View Issue Details

IDProjectCategoryView StatusLast Update
0000046Pgpool-IIBugpublic2013-01-23 11:01
ReportermcousinAssigned Tot-ishii 
PrioritynormalSeveritymajorReproducibilitysometimes
Status resolvedResolutionopen 
PlatformLinuxOSLinéuxOS Version
Product Version 
Target VersionFixed in Version 
Summary0000046: Watchdog failing to connect sometimes
DescriptionHi, I'm having a similar problem to this : http://www.pgpool.net/pipermail/pgpool-general/2012-December/001242.html, but on Linux. Capturing TCP frames, I see that a connection is correctly established between PGPool's watchdog and PostgreSQL, but that PGPool thinks the connection is dead.

We have this kind of messages in the log:

Nov 22 11:55:22 fantomas1 pgpool[30351]: connect_inet_domain_socket: connect() failed: Connection timed out
Nov 22 11:55:22 fantomas1 pgpool[30351]: connection to fantomas4.prod.extelia.fr(5432) failed
Nov 22 11:55:22 fantomas1 pgpool[30351]: new_connection: create_cp() failed
Nov 22 11:55:22 fantomas1 pgpool[30351]: degenerate_backend_set: 1 fail over request from pid 30351

A tcpdump from the same period shows that the connection has been established.

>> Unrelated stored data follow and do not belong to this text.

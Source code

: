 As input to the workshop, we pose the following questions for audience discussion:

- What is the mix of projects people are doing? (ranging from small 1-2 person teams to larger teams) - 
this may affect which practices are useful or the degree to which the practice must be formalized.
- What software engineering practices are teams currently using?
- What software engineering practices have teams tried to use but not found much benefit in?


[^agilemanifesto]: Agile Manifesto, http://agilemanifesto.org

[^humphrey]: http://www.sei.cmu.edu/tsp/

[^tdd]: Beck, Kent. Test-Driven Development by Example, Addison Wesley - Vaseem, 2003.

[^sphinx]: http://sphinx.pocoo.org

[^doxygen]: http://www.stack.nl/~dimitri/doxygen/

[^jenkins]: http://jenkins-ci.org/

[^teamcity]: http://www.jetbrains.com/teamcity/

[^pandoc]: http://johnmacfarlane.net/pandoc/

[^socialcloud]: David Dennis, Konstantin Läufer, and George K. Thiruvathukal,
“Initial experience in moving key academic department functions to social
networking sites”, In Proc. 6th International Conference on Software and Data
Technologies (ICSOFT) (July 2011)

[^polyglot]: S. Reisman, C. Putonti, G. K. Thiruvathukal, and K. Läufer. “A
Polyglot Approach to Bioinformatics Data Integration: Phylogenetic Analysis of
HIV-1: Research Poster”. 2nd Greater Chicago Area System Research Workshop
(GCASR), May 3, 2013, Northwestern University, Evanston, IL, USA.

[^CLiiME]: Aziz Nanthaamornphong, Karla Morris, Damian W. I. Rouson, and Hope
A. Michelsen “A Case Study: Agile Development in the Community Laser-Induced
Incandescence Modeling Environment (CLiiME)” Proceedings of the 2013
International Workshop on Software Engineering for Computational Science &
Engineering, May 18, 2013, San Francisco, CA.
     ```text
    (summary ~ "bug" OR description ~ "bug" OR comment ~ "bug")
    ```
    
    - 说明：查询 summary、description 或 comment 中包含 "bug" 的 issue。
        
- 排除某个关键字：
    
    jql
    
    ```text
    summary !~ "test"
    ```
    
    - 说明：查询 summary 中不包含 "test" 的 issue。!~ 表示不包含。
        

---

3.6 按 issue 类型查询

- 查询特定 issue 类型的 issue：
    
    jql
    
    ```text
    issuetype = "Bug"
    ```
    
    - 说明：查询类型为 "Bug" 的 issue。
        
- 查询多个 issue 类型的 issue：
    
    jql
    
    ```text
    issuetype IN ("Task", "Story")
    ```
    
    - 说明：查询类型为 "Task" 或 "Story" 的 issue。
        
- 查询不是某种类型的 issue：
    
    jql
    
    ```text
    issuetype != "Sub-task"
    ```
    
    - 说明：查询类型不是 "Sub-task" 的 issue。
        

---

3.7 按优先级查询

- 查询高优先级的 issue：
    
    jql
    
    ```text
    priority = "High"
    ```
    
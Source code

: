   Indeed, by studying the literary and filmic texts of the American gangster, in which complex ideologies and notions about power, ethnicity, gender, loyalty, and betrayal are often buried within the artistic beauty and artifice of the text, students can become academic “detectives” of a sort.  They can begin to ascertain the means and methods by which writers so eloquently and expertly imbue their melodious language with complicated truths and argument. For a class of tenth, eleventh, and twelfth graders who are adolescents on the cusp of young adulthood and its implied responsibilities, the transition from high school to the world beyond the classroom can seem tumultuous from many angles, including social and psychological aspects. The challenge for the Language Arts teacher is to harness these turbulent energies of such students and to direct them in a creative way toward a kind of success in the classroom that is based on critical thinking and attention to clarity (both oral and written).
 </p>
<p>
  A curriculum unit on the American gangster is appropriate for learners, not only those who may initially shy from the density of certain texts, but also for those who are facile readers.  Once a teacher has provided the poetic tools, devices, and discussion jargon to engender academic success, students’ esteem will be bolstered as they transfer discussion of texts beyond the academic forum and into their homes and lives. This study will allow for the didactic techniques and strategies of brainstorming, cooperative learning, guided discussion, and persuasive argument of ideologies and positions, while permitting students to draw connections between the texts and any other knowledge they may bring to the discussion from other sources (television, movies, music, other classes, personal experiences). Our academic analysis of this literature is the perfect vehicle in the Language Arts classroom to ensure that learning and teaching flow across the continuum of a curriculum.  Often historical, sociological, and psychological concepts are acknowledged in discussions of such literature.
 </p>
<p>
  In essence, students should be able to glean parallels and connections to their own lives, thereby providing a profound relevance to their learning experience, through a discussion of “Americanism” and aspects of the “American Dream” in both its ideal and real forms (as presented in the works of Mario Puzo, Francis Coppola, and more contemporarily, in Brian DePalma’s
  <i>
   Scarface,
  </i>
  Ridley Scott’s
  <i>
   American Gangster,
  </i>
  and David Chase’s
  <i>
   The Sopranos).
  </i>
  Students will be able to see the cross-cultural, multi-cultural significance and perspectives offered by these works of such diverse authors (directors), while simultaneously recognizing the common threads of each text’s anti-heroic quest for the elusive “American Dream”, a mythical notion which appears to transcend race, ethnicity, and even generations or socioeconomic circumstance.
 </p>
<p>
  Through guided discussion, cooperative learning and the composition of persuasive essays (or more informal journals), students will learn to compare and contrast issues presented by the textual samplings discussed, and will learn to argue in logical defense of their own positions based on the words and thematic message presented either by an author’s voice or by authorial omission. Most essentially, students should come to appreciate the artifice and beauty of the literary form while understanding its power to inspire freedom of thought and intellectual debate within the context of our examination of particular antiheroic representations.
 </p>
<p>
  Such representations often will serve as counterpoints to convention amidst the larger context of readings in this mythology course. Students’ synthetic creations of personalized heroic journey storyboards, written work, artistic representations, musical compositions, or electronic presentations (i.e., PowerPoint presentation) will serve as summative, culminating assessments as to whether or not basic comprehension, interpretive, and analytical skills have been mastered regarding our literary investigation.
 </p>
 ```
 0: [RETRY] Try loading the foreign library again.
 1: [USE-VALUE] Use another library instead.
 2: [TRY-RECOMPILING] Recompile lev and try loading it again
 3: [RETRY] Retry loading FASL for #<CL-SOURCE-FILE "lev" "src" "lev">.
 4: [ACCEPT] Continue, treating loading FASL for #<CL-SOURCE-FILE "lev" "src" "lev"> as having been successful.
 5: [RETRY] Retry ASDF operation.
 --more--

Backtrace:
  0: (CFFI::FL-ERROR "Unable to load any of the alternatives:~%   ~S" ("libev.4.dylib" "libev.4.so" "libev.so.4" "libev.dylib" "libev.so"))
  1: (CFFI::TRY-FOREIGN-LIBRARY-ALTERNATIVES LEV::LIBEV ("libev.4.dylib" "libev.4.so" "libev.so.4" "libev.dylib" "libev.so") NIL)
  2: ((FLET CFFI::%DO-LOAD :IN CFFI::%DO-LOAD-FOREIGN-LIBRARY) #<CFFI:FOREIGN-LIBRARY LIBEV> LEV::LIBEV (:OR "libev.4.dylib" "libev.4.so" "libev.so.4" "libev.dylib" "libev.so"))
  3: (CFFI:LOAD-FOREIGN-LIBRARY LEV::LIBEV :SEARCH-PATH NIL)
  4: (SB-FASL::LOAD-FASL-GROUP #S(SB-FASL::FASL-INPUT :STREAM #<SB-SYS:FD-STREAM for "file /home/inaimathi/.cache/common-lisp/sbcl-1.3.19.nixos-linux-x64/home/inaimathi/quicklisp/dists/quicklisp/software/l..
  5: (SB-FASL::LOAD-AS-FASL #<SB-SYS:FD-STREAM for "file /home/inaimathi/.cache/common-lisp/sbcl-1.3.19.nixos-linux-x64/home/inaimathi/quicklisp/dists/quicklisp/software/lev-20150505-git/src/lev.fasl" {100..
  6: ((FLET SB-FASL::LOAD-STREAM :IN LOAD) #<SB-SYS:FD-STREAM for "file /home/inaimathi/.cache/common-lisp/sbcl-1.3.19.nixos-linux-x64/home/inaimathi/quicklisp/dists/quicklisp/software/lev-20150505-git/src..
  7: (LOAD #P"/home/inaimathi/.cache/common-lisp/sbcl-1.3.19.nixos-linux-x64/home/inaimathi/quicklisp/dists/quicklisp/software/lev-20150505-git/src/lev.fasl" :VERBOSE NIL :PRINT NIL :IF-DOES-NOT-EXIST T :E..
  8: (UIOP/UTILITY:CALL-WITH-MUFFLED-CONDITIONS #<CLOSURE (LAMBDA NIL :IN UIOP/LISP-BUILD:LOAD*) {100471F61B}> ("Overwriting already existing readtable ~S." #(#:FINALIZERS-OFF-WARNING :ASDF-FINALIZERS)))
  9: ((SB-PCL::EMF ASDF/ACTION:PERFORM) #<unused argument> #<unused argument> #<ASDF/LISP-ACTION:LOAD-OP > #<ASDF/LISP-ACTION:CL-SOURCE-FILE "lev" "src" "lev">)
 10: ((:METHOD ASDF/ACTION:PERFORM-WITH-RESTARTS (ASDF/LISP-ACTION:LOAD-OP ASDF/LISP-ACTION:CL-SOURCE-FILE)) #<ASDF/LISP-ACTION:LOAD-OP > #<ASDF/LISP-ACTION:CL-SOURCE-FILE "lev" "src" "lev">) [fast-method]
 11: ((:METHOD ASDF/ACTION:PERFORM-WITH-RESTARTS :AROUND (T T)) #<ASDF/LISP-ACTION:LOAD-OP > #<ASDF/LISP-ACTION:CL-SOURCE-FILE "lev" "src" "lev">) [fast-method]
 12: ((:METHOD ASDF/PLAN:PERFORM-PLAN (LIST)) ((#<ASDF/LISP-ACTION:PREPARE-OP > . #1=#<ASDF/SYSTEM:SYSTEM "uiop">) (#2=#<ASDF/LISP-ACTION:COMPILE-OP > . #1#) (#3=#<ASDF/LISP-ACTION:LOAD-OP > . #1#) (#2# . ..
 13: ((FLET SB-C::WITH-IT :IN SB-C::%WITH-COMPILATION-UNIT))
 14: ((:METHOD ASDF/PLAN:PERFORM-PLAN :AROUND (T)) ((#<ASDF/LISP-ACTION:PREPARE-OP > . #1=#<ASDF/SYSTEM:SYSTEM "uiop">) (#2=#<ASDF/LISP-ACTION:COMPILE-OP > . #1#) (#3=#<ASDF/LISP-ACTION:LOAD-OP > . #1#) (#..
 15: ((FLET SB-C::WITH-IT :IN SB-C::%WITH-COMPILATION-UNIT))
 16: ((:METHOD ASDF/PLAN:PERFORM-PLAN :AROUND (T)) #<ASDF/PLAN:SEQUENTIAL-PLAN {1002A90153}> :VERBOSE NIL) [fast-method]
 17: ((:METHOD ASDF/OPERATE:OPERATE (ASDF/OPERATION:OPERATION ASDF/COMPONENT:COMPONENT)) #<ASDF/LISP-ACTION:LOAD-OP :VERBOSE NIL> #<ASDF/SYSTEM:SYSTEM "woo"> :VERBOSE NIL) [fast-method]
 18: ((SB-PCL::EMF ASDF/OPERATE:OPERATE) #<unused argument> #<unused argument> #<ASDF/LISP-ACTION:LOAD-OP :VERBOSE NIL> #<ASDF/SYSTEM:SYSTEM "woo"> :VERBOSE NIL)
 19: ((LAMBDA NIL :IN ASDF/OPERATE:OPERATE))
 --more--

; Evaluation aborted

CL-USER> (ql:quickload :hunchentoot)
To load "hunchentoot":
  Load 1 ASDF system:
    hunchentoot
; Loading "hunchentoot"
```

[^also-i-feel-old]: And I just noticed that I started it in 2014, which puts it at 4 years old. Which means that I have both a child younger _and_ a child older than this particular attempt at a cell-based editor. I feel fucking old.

Digging further into the problem, I took a look at the code, and am wondering if the cause of the problem isn't to be found in the int connect_inet_domain_socket_by_port function:

This function tries to connect using a non-blocking TCP connection.

pool_set_nonblock(fd); and only then a connect (connect(fd, (struct sockaddr *)&addr, len)) that is called in a loop.

Linux's manpage for socket (7) says this:

« It is possible to do nonblocking I/O on sockets by setting the O_NONBLOCK flag on a socket file descriptor using fcntl(2). Then all opera-
       tions that would block will (usually) return with EAGAIN (operation should be retried later); connect(2) will return EINPROGRESS error. The
       user can then wait for various events via poll(2) or select(2).» This seems to mean that a non-blocking connect() is to be coupled with a poll or select.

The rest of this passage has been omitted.